Rob Austein sra at hactrn.net
Tue Nov 18 20:47:16 UTC 2014


At Tue, 18 Nov 2014 10:30:13 -0500, Rob Austein wrote:
...
> Eg, if we were just talking about what's most convenient for C code,
> the representation that might make the most sense for a memory-mapped
> implementation might be to map an entire block so one could just
> memcmp() complete blocks in one go, similarly map the entire output
> digest so one could memcmp() the result out.

Or possibly structure assignments, in order to get array bounds
checking.  Eg:

    typedef sha512_block_t { unsigned char b[SHA512_BLOCK_LENGTH]; }

    static volatile sha512_block_t * const sha512_block_in = ...;

    /* ... */
    {
      sha512_block_t block;

      /* ... */

      *sha512_block_in = block;
    }

Whether one gets any real benefit from adding the structure wrapper
depends on how one writes the rest of the code, but, used properly, it
can make it easier for both humans and compilers to understand.

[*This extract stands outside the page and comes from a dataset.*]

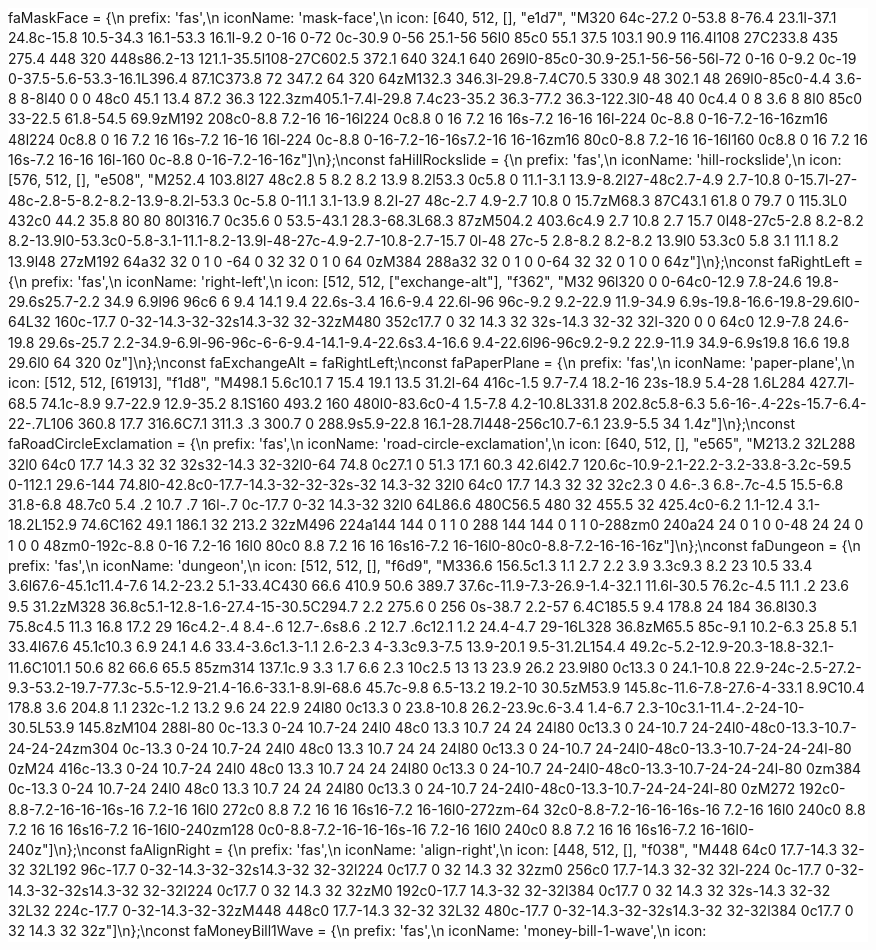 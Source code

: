 faMaskFace = {\n  prefix: 'fas',\n  iconName: 'mask-face',\n  icon: [640, 512, [], \"e1d7\", \"M320 64c-27.2 0-53.8 8-76.4 23.1l-37.1 24.8c-15.8 10.5-34.3 16.1-53.3 16.1l-9.2 0-16 0-72 0c-30.9 0-56 25.1-56 56l0 85c0 55.1 37.5 103.1 90.9 116.4l108 27C233.8 435 275.4 448 320 448s86.2-13 121.1-35.5l108-27C602.5 372.1 640 324.1 640 269l0-85c0-30.9-25.1-56-56-56l-72 0-16 0-9.2 0c-19 0-37.5-5.6-53.3-16.1L396.4 87.1C373.8 72 347.2 64 320 64zM132.3 346.3l-29.8-7.4C70.5 330.9 48 302.1 48 269l0-85c0-4.4 3.6-8 8-8l40 0 0 48c0 45.1 13.4 87.2 36.3 122.3zm405.1-7.4l-29.8 7.4c23-35.2 36.3-77.2 36.3-122.3l0-48 40 0c4.4 0 8 3.6 8 8l0 85c0 33-22.5 61.8-54.5 69.9zM192 208c0-8.8 7.2-16 16-16l224 0c8.8 0 16 7.2 16 16s-7.2 16-16 16l-224 0c-8.8 0-16-7.2-16-16zm16 48l224 0c8.8 0 16 7.2 16 16s-7.2 16-16 16l-224 0c-8.8 0-16-7.2-16-16s7.2-16 16-16zm16 80c0-8.8 7.2-16 16-16l160 0c8.8 0 16 7.2 16 16s-7.2 16-16 16l-160 0c-8.8 0-16-7.2-16-16z\"]\n};\nconst faHillRockslide = {\n  prefix: 'fas',\n  iconName: 'hill-rockslide',\n  icon: [576, 512, [], \"e508\", \"M252.4 103.8l27 48c2.8 5 8.2 8.2 13.9 8.2l53.3 0c5.8 0 11.1-3.1 13.9-8.2l27-48c2.7-4.9 2.7-10.8 0-15.7l-27-48c-2.8-5-8.2-8.2-13.9-8.2l-53.3 0c-5.8 0-11.1 3.1-13.9 8.2l-27 48c-2.7 4.9-2.7 10.8 0 15.7zM68.3 87C43.1 61.8 0 79.7 0 115.3L0 432c0 44.2 35.8 80 80 80l316.7 0c35.6 0 53.5-43.1 28.3-68.3L68.3 87zM504.2 403.6c4.9 2.7 10.8 2.7 15.7 0l48-27c5-2.8 8.2-8.2 8.2-13.9l0-53.3c0-5.8-3.1-11.1-8.2-13.9l-48-27c-4.9-2.7-10.8-2.7-15.7 0l-48 27c-5 2.8-8.2 8.2-8.2 13.9l0 53.3c0 5.8 3.1 11.1 8.2 13.9l48 27zM192 64a32 32 0 1 0 -64 0 32 32 0 1 0 64 0zM384 288a32 32 0 1 0 0-64 32 32 0 1 0 0 64z\"]\n};\nconst faRightLeft = {\n  prefix: 'fas',\n  iconName: 'right-left',\n  icon: [512, 512, [\"exchange-alt\"], \"f362\", \"M32 96l320 0 0-64c0-12.9 7.8-24.6 19.8-29.6s25.7-2.2 34.9 6.9l96 96c6 6 9.4 14.1 9.4 22.6s-3.4 16.6-9.4 22.6l-96 96c-9.2 9.2-22.9 11.9-34.9 6.9s-19.8-16.6-19.8-29.6l0-64L32 160c-17.7 0-32-14.3-32-32s14.3-32 32-32zM480 352c17.7 0 32 14.3 32 32s-14.3 32-32 32l-320 0 0 64c0 12.9-7.8 24.6-19.8 29.6s-25.7 2.2-34.9-6.9l-96-96c-6-6-9.4-14.1-9.4-22.6s3.4-16.6 9.4-22.6l96-96c9.2-9.2 22.9-11.9 34.9-6.9s19.8 16.6 19.8 29.6l0 64 320 0z\"]\n};\nconst faExchangeAlt = faRightLeft;\nconst faPaperPlane = {\n  prefix: 'fas',\n  iconName: 'paper-plane',\n  icon: [512, 512, [61913], \"f1d8\", \"M498.1 5.6c10.1 7 15.4 19.1 13.5 31.2l-64 416c-1.5 9.7-7.4 18.2-16 23s-18.9 5.4-28 1.6L284 427.7l-68.5 74.1c-8.9 9.7-22.9 12.9-35.2 8.1S160 493.2 160 480l0-83.6c0-4 1.5-7.8 4.2-10.8L331.8 202.8c5.8-6.3 5.6-16-.4-22s-15.7-6.4-22-.7L106 360.8 17.7 316.6C7.1 311.3 .3 300.7 0 288.9s5.9-22.8 16.1-28.7l448-256c10.7-6.1 23.9-5.5 34 1.4z\"]\n};\nconst faRoadCircleExclamation = {\n  prefix: 'fas',\n  iconName: 'road-circle-exclamation',\n  icon: [640, 512, [], \"e565\", \"M213.2 32L288 32l0 64c0 17.7 14.3 32 32 32s32-14.3 32-32l0-64 74.8 0c27.1 0 51.3 17.1 60.3 42.6l42.7 120.6c-10.9-2.1-22.2-3.2-33.8-3.2c-59.5 0-112.1 29.6-144 74.8l0-42.8c0-17.7-14.3-32-32-32s-32 14.3-32 32l0 64c0 17.7 14.3 32 32 32c2.3 0 4.6-.3 6.8-.7c-4.5 15.5-6.8 31.8-6.8 48.7c0 5.4 .2 10.7 .7 16l-.7 0c-17.7 0-32 14.3-32 32l0 64L86.6 480C56.5 480 32 455.5 32 425.4c0-6.2 1.1-12.4 3.1-18.2L152.9 74.6C162 49.1 186.1 32 213.2 32zM496 224a144 144 0 1 1 0 288 144 144 0 1 1 0-288zm0 240a24 24 0 1 0 0-48 24 24 0 1 0 0 48zm0-192c-8.8 0-16 7.2-16 16l0 80c0 8.8 7.2 16 16 16s16-7.2 16-16l0-80c0-8.8-7.2-16-16-16z\"]\n};\nconst faDungeon = {\n  prefix: 'fas',\n  iconName: 'dungeon',\n  icon: [512, 512, [], \"f6d9\", \"M336.6 156.5c1.3 1.1 2.7 2.2 3.9 3.3c9.3 8.2 23 10.5 33.4 3.6l67.6-45.1c11.4-7.6 14.2-23.2 5.1-33.4C430 66.6 410.9 50.6 389.7 37.6c-11.9-7.3-26.9-1.4-32.1 11.6l-30.5 76.2c-4.5 11.1 .2 23.6 9.5 31.2zM328 36.8c5.1-12.8-1.6-27.4-15-30.5C294.7 2.2 275.6 0 256 0s-38.7 2.2-57 6.4C185.5 9.4 178.8 24 184 36.8l30.3 75.8c4.5 11.3 16.8 17.2 29 16c4.2-.4 8.4-.6 12.7-.6s8.6 .2 12.7 .6c12.1 1.2 24.4-4.7 29-16L328 36.8zM65.5 85c-9.1 10.2-6.3 25.8 5.1 33.4l67.6 45.1c10.3 6.9 24.1 4.6 33.4-3.6c1.3-1.1 2.6-2.3 4-3.3c9.3-7.5 13.9-20.1 9.5-31.2L154.4 49.2c-5.2-12.9-20.3-18.8-32.1-11.6C101.1 50.6 82 66.6 65.5 85zm314 137.1c.9 3.3 1.7 6.6 2.3 10c2.5 13 13 23.9 26.2 23.9l80 0c13.3 0 24.1-10.8 22.9-24c-2.5-27.2-9.3-53.2-19.7-77.3c-5.5-12.9-21.4-16.6-33.1-8.9l-68.6 45.7c-9.8 6.5-13.2 19.2-10 30.5zM53.9 145.8c-11.6-7.8-27.6-4-33.1 8.9C10.4 178.8 3.6 204.8 1.1 232c-1.2 13.2 9.6 24 22.9 24l80 0c13.3 0 23.8-10.8 26.2-23.9c.6-3.4 1.4-6.7 2.3-10c3.1-11.4-.2-24-10-30.5L53.9 145.8zM104 288l-80 0c-13.3 0-24 10.7-24 24l0 48c0 13.3 10.7 24 24 24l80 0c13.3 0 24-10.7 24-24l0-48c0-13.3-10.7-24-24-24zm304 0c-13.3 0-24 10.7-24 24l0 48c0 13.3 10.7 24 24 24l80 0c13.3 0 24-10.7 24-24l0-48c0-13.3-10.7-24-24-24l-80 0zM24 416c-13.3 0-24 10.7-24 24l0 48c0 13.3 10.7 24 24 24l80 0c13.3 0 24-10.7 24-24l0-48c0-13.3-10.7-24-24-24l-80 0zm384 0c-13.3 0-24 10.7-24 24l0 48c0 13.3 10.7 24 24 24l80 0c13.3 0 24-10.7 24-24l0-48c0-13.3-10.7-24-24-24l-80 0zM272 192c0-8.8-7.2-16-16-16s-16 7.2-16 16l0 272c0 8.8 7.2 16 16 16s16-7.2 16-16l0-272zm-64 32c0-8.8-7.2-16-16-16s-16 7.2-16 16l0 240c0 8.8 7.2 16 16 16s16-7.2 16-16l0-240zm128 0c0-8.8-7.2-16-16-16s-16 7.2-16 16l0 240c0 8.8 7.2 16 16 16s16-7.2 16-16l0-240z\"]\n};\nconst faAlignRight = {\n  prefix: 'fas',\n  iconName: 'align-right',\n  icon: [448, 512, [], \"f038\", \"M448 64c0 17.7-14.3 32-32 32L192 96c-17.7 0-32-14.3-32-32s14.3-32 32-32l224 0c17.7 0 32 14.3 32 32zm0 256c0 17.7-14.3 32-32 32l-224 0c-17.7 0-32-14.3-32-32s14.3-32 32-32l224 0c17.7 0 32 14.3 32 32zM0 192c0-17.7 14.3-32 32-32l384 0c17.7 0 32 14.3 32 32s-14.3 32-32 32L32 224c-17.7 0-32-14.3-32-32zM448 448c0 17.7-14.3 32-32 32L32 480c-17.7 0-32-14.3-32-32s14.3-32 32-32l384 0c17.7 0 32 14.3 32 32z\"]\n};\nconst faMoneyBill1Wave = {\n  prefix: 'fas',\n  iconName: 'money-bill-1-wave',\n  icon:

> Control registers might be mapped directly; separating these into
> read-only and write-only might be easier to get right, as read-write
> control registers would be potential race conditions even when using
> C's "volatile" type qualifier.

The Net of a Million Lies suggests that at least some people think
that volatile is sufficient to let one bit-twiddle mapped read-write
registers.  Probably depends on exactly how they're specified: if all
modifications come from the C code, they're probably safe.